[Coco] ka9q was Re: Coco Contiki

Gene Heskett gene.heskett at verizon.net
Fri Feb 29 06:42:48 EST 2008


On Friday 29 February 2008, Willard Goosey wrote:
>On Thu, Feb 28, 2008 at 12:34:48AM -0500, Gene Heskett wrote:
>>Keep us posted please Willard.  I have an old copy it someplace in
>>that image of my old maxtor that's currently sitting in /dd/maxtor of
>>the 1GB scsi drive
>
>Well, I did hack on it a little last night, but just to get all the
>details out of the way first:
>
>The two computers in question are a 512K CoCo3, MPI (AFAIK does not
>have strapped *CART), deluxe rs-232, 6809, NitrOS LII 3.2.6; and a
>PS/2 model 70, 386-20, Slackware 7.0 (kernel 2.2.13, sliplogin 2.x)
>
>Terminal emulation on the CoCo to the linux box works fine.  Under
>OS-9, YMODEM is as solid as a rock at 9600, ZMODEM has to drop down to
>4800 to be successful.
>
>Linux has all the proper networking goodies compiled in, it speaks
>tcp/ip over ethernet just fine. The kernel-level slip driver is
>compiled in.

I don't have that ATM, but as I build my own, its only about 15 minutes and a 
reboot away.

>For a "dialer" under OS-9 I'm using a small terminal-emulator called
>"terminal", from Rainbow.  I use it because it doesn't try to hang up
>the line when it exits.  I can use terminal as a regular
>terminal-emulator to log into the Linux box.  Since it doesn't alter
>the device descriptor (baud rate, etc) I'm pretty sure I have the
>regular serial configured correctly.

I'd been using Supercom-2.3 for that, I used it years ago to connect to my 
amiga and conduct speed tests while building rzsz-3.36 for us.  The 
connection then was bulletproof.

>So, I log in with terminal, sliplogin starts, I exit terminal and
>start "net".
>
>As a good first test, net (the ka9q binary) can indeed telnet to
>itself and ftp to itself.  It is, however, very very slow.

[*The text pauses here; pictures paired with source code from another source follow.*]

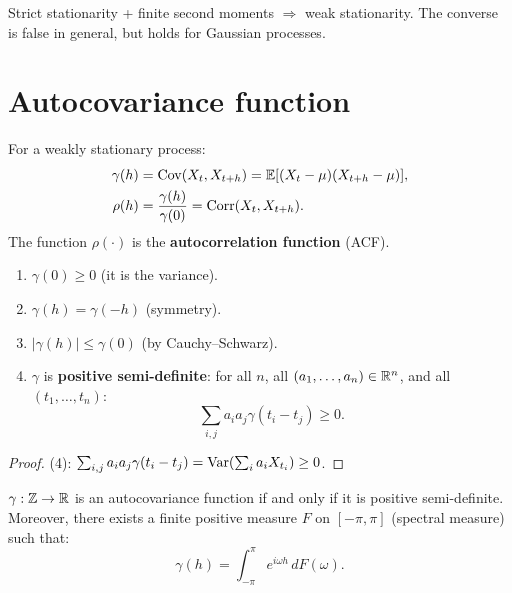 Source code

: \begin{remark}
Strict stationarity + finite second moments $\Rightarrow$ weak stationarity. The converse is false in general, but holds for Gaussian processes.
\end{remark}

\section{Autocovariance function}

\begin{definition}
For a weakly stationary process:
\begin{align}
\gamma(h) &= \Cov(X_t,X_{t+h}) = \E[(X_t-\mu)(X_{t+h}-\mu)], \\
\rho(h) &= \frac{\gamma(h)}{\gamma(0)} = \Corr(X_t,X_{t+h}).
\end{align}
The function $\rho(\cdot)$ is the \textbf{autocorrelation function} (ACF).
\end{definition}

\begin{theorem}\label{thm:gamma-prop}
\begin{enumerate}
\item $\gamma(0)\geq 0$ (it is the variance).
\item $\gamma(h)=\gamma(-h)$ (symmetry).
\item $|\gamma(h)|\leq\gamma(0)$ (by Cauchy--Schwarz).
\item $\gamma$ is \textbf{positive semi-definite}: for all $n$, all $(a_1,\ldots,a_n)\in\R^n$, and all $(t_1,\ldots,t_n)$:
\[
\sum_{i,j}a_i a_j\gamma(t_i-t_j)\geq 0.
\]
\end{enumerate}
\end{theorem}

\begin{proof}
(4): $\sum_{i,j}a_ia_j\gamma(t_i-t_j)=\Var\!\left(\sum_i a_i X_{t_i}\right)\geq 0$.
\end{proof}

\begin{theorem}[Herglotz]
$\gamma:\Z\to\R$ is an autocovariance function if and only if it is positive semi-definite. Moreover, there exists a finite positive measure $F$ on $[-\pi,\pi]$ (spectral measure) such that:
\[
\gamma(h) = \int_{-\pi}^{\pi} e^{i\omega h}\,dF(\omega).
\]
\end{theorem}

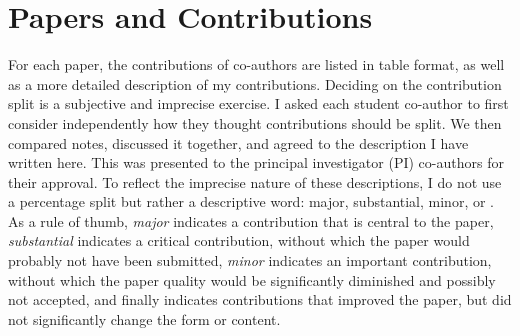 \section{Papers and Contributions}
For each paper, the contributions of co-authors are listed in table format, as well as a more detailed description of my contributions. Deciding on the contribution split is a subjective and imprecise exercise. I asked each student co-author to first consider independently how they thought contributions should be split. We then compared notes, discussed it together, and agreed to the description I have written here. This was presented to the principal investigator (PI) co-authors for their approval. To reflect the imprecise nature of these descriptions, I do not use a percentage split but rather a descriptive word: major, substantial, minor, or \negdot. As a rule of thumb, \emph{major} indicates a contribution that is central to the paper, \emph{substantial} indicates a critical contribution, without which the paper would probably not have been submitted, \emph{minor} indicates an important contribution, without which the paper quality would be significantly diminished and possibly not accepted, and finally \emph{\negligible} indicates contributions that improved the paper, but did not significantly change the form or content.

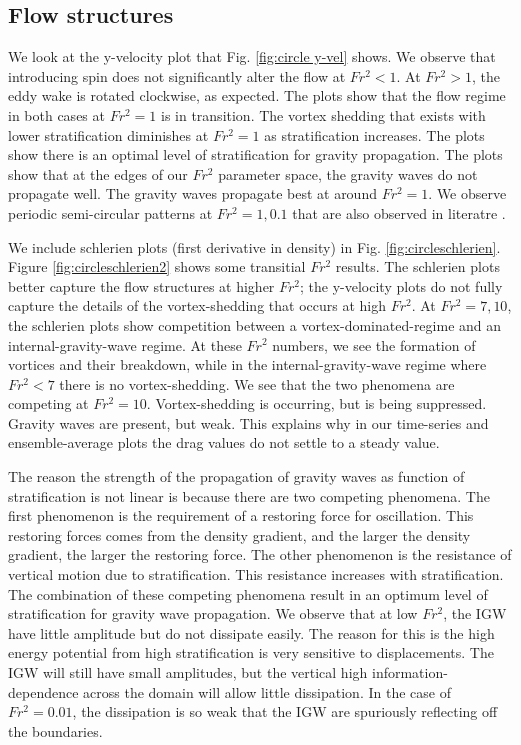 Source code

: \subsection{Flow structures}
We look at the y-velocity plot that Fig. \ref{fig:circle y-vel} shows. We observe that introducing spin does not significantly alter the flow at $Fr^2 < 1$. At $Fr^2 > 1$, the eddy wake is rotated clockwise, as expected. The plots show that the flow regime in both cases at $Fr^2 = 1$ is in transition. The vortex shedding that exists with lower stratification diminishes at $Fr^2 = 1$ as stratification increases. The plots show there is an optimal level of stratification for gravity propagation. The plots show that at the edges of our $Fr^2$ parameter space, the gravity waves do not propagate well. The gravity waves propagate best at around $Fr^2 = 1$. We observe periodic semi-circular patterns at $Fr^2 = 1, 0.1$ that are also observed in literatre \cite{ortiz-tarin_stratified_2019}.
 
We include schlerien plots (first derivative in density) in Fig. \ref{fig:circleschlerien}. Figure \ref{fig:circleschlerien2} shows some transitial $Fr^2$ results. The schlerien plots better capture the flow structures at higher $Fr^2$; the y-velocity plots do not fully capture the details of the vortex-shedding that occurs at high $Fr^2$. At $Fr^2 = 7, 10$, the schlerien plots show competition between a vortex-dominated-regime and an internal-gravity-wave regime. At these $Fr^2$ numbers, we see the formation of vortices and their breakdown, while in the internal-gravity-wave regime where $Fr^2 < 7$ there is no vortex-shedding. We see that the two phenomena are competing at $Fr^2 = 10$. Vortex-shedding is occurring, but is being suppressed. Gravity waves are present, but weak. This explains why in our time-series and ensemble-average plots the drag values do not settle to a steady value.
 
The reason the strength of the propagation of gravity waves as function of stratification is not linear is because there are two competing phenomena. The first phenomenon is the requirement of a restoring force for oscillation. This restoring forces comes from the density gradient, and the larger the density gradient, the larger the restoring force. The other phenomenon is the resistance of vertical motion due to stratification. This resistance increases with stratification. The combination of these competing phenomena result in an optimum level of stratification for gravity wave propagation. We observe that at low $Fr^2$, the IGW have little amplitude but do not dissipate easily. The reason for this is the high energy potential from high stratification is very sensitive to displacements. The IGW will still have small amplitudes, but the vertical high information-dependence across the domain will allow little dissipation. In the case of $Fr^2 = 0.01$, the dissipation is so weak that the IGW are spuriously reflecting off the boundaries.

You are telnetting?  To an FQDN, or an arbitrary IP address?

>There is currently a problem on the linux side:  I get a weird error
>in the syslog from the slip.login script.  I didn't chase down the
>exact command last night.

ISTR I was using mgetty on this box.  But that's a very hazy memory. And I do 
not now see any such thing in my kmenu's.
>
>So, from net, I try to telnet or ftp the linux box.  It doesn't really
>work, but some packets obviously get through.
>
>Using net.trace
This is on the coco?
>(the version of the executable with the 
>debugging commands, but no ftp) shows that nearly 50% of the ip
>packets have checksum errors.  And some of the packets (presumably
>from the ones that made it through the IP layer error-free) have
>checksum errors at the TCP level!
>
>Oddly enough, ifconfig on the linux side shows no errors, but a
>smaller number of packets transmitted & received.  Hummm.

Ditto.

>I make no claims of being SLIP Master X, but my memory is saying
>something about there being two different checksum algorithms?  Or am
>I thinking of XMODEM?

We have crc16, and crc32, and either needs to be built with the same seed 
number on both ends.  I don't recall the length of it that was used for the 
*modem commands, but the coco's os9 actually used a 24 bit variant in the OS 
itself.  Zmodem as exemplified by rzsz, was 16 bit, $0000 seeded, and by 
subbing a table lookup function for that, I was able to get another 240 cps 
out of a zmodem transfer on the coco.

>Anyway, tonight I'm going to start by debugging slip.login.

What package is that in, I do not have it here (F8 install)

>Willard



-- 
Cheers, Gene
"There are four boxes to be used in defense of liberty:
 soap, ballot, jury, and ammo. Please use in that order."
-Ed Howdershelt (Author)
"Boy, life takes a long time to live."